Integration: Early in the game of healthcare reform
At the recent annual J.P. Morgan Healthcare Conference in San Francisco—“where Wall Street meets healthcare to talk business,” according to HealthLeaders the themes ranged from preparing for the newly insured to continuing the expansion of clinically integrated networks. The conference included both for-profit and not-for-profit health systems discussing what had helped make them successful in this early stage of healthcare reform.
Clinical integration is a hot topic for any healthcare system, regardless of profit status in this early stage of healthcare reform. And that’s because success is dependent on it. As Chicago-based Advocate Health Care executive vice president Lee B. Sacks MD noted at the conference, “Clinical integration has allowed us to advance in value-based care.”

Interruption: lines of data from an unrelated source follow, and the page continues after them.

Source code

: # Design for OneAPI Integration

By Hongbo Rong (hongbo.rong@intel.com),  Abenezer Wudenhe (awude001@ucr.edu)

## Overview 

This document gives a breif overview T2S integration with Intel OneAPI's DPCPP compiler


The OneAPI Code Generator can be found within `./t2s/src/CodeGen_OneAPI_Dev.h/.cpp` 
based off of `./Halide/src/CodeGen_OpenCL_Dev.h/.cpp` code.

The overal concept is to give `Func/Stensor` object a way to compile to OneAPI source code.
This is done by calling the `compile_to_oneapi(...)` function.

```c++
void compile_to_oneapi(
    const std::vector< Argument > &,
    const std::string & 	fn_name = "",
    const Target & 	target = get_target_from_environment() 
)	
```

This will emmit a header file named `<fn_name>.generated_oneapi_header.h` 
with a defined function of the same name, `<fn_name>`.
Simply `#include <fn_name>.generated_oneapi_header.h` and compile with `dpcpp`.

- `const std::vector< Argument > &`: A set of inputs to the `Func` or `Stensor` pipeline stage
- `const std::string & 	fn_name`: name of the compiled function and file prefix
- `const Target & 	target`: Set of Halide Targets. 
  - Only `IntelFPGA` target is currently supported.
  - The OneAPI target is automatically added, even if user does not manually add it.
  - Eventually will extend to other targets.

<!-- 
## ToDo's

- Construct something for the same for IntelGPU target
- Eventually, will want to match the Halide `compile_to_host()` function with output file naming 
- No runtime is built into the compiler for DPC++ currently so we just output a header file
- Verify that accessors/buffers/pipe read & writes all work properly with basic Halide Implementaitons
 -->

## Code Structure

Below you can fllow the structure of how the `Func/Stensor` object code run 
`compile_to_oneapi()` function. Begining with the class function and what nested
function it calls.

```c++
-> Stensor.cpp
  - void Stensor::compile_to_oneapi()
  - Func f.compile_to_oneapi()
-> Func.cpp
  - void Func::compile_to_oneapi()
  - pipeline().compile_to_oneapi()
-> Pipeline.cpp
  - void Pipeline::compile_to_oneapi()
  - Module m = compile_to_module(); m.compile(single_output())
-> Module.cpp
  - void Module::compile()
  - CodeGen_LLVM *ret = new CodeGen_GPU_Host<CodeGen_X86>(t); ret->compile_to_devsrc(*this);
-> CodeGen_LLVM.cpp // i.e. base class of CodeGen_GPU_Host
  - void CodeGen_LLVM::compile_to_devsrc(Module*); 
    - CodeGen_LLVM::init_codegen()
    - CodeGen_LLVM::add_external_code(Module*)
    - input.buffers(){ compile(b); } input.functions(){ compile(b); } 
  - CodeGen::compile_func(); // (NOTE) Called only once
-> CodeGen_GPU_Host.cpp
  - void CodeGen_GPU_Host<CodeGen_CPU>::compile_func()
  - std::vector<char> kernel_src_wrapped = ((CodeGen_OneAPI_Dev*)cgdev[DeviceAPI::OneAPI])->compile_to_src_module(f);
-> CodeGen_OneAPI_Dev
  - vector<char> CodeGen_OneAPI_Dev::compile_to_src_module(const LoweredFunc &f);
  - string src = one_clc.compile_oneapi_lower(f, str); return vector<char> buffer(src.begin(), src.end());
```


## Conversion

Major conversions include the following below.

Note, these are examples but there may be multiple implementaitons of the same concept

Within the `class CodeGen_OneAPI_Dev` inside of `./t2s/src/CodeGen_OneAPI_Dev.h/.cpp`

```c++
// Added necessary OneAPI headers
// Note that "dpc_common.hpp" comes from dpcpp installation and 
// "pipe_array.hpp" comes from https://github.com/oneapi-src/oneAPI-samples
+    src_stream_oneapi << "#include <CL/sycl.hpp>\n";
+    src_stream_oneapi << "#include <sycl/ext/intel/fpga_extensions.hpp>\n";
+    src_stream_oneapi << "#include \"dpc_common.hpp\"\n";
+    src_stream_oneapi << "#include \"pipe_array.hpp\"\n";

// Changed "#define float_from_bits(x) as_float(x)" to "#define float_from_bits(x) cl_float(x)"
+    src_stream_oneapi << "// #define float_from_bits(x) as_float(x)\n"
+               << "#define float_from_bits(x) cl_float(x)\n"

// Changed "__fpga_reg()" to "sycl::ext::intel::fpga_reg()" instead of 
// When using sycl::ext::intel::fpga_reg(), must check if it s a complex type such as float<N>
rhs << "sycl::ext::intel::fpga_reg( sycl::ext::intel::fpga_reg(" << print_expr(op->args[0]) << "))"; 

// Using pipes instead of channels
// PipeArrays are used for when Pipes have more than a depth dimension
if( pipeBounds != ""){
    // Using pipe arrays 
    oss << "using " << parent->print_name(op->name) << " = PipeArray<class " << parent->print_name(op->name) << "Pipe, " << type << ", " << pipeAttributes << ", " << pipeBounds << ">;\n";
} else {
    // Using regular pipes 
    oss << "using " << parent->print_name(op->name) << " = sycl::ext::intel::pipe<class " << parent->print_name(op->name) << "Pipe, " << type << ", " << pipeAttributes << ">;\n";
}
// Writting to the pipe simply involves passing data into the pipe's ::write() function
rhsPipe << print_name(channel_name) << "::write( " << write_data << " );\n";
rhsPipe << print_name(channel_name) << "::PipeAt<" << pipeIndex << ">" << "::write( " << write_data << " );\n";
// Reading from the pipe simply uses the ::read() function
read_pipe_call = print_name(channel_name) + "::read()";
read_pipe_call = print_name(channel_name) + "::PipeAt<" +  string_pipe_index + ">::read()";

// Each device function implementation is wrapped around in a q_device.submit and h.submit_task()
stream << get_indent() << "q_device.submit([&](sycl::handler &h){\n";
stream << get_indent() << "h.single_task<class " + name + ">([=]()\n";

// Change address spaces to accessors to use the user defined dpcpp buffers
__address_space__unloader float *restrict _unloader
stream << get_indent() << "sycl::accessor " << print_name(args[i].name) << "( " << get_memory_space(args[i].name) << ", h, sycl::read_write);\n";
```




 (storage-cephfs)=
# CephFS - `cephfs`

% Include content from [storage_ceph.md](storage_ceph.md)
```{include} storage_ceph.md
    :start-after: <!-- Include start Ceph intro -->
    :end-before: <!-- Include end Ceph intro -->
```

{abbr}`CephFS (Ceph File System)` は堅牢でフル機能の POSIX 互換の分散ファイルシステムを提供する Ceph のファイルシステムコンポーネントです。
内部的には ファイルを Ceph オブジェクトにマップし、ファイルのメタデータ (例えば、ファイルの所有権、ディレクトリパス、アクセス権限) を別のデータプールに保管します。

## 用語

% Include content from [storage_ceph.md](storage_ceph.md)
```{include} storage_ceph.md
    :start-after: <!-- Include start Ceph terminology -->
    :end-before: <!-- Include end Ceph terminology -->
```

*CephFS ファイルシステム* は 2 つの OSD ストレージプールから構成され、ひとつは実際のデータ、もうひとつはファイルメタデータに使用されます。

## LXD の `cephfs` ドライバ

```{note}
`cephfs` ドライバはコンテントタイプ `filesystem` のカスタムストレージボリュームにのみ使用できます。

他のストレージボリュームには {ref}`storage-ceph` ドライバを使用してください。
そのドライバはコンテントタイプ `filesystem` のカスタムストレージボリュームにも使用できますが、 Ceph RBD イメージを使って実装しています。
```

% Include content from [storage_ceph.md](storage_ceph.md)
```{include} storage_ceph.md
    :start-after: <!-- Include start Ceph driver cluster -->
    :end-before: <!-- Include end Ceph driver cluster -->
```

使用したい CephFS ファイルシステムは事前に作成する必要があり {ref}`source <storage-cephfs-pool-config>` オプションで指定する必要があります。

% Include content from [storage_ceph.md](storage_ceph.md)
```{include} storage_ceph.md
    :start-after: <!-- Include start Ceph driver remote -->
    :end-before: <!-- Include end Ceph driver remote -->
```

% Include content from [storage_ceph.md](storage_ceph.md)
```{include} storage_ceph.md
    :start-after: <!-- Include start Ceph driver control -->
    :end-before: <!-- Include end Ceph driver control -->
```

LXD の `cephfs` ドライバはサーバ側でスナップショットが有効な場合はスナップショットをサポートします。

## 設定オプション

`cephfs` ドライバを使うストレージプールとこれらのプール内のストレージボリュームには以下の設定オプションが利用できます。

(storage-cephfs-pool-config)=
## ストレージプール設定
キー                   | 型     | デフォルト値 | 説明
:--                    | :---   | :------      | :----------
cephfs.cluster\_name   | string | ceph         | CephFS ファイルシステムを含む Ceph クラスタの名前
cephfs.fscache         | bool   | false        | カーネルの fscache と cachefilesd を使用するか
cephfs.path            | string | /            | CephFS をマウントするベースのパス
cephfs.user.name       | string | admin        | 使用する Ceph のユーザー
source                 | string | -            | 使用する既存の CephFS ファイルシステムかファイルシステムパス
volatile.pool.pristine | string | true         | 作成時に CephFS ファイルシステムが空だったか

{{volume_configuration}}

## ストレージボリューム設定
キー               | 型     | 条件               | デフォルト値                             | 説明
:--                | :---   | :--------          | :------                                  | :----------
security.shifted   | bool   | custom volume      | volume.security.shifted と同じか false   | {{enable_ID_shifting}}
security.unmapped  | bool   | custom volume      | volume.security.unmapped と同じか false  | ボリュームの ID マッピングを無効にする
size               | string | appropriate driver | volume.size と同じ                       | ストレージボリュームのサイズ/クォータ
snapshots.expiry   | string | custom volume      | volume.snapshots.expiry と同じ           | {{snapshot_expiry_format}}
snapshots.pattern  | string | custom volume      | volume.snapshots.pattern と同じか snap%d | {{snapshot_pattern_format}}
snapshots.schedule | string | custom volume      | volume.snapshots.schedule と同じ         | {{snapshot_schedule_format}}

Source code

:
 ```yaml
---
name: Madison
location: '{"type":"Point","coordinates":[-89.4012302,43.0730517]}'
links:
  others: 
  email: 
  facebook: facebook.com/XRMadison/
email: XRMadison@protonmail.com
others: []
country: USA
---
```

Delivering value will separate the successful from the less successful in healthcare’s new reimbursement model. Successful organizations, like Advocate, recognize that integration is a key component in care delivery.
Pressure continues for organizations to develop into cohesive healthcare delivery systems, yet many health systems have not learned to maximize their physical integration, as the recent survey we conducted indicates. Of the leaders surveyed, 73% agree that physical integration is important or critically important to their organization’s success in enabling quality care, but only 13% believe that their organization operates as an integrated entity.
Utilizing physical integration as a catalyst for systemic integration allows a health system to use the physical connecting points throughout their network (outpatient centers, hospitals, physician offices, labs) to streamline and integrate operations.
At the conference, Milton Johnson, president and CEO of HCA, the largest non-governmental hospital system in the U.S said, “It’s worth pointing out that we’re just in the first inning with respect to healthcare reform.” With physical integration as a key driver, there is no better time to get out to an early lead.